Author: dman Date: To: exim-users Subject: Re: [Exim] Exim on a single-user system
On Mon, Dec 31, 2001 at 05:50:22PM -0500, Derek Broughton wrote: | dman wrote: | | > Here's the problem. A MUA should not be dealing with SMTP -- an MTA
| > should. mutt (and, AFAIK, elm and pine) do not do SMTP at all.
| > Instead they pipe the message to the system's MTA and let it take
| > responsibility for delivering it. | | That hair needs an electron microscope to split. :-)
:-).
| I can't imagine any good reason why an MUA shouldn't deal with SMTP.

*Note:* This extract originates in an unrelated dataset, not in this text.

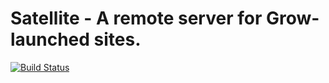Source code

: # Satellite - A remote server for Grow-launched sites.

[![Build Status](https://travis-ci.org/grow/satellite.svg)](https://travis-ci.org/grow/satellite)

Do you consider exim to be a trivial program? Proper mail delivery is
not simple on the internet because it is such a large network. It
also adds complexity to the MUA, reimplementing the same thing the MTA
already implements.
| In fact, as configured, SMTP on localhost is usually your MTA. It makes
| much more sense for every MUA to assume it has access to an SMTP port on
| _some_ host than to assume that it will have access to an MTA program.
Well, instead of thinking of the MTA as a separate program, think of
it more like a dynamically loaded library. That's the sort of
functionality that pipes provide.
| I don't think I want just anybody able to execute sendmail or exim.
Why not? They have to get on to your machine in the first place (so
either they are legit or they are a cracker and you have bigger
problems). For incoming SMTP connections, exim must verify the
legitimacy of the message however from a pipe, the message is
obviously legit since it originates from a user on the system.
I think mutt has good modularity and division of responsibility in its
design. If your system lacks a complete MTA (eg cygwin) there is
an incomplete MTA called 'ssmtp' that works well. I've seen (or heard
of) many MUAs that try to implement everything for themself (POP,
IMAP, SMTP, etc) and are often buggy.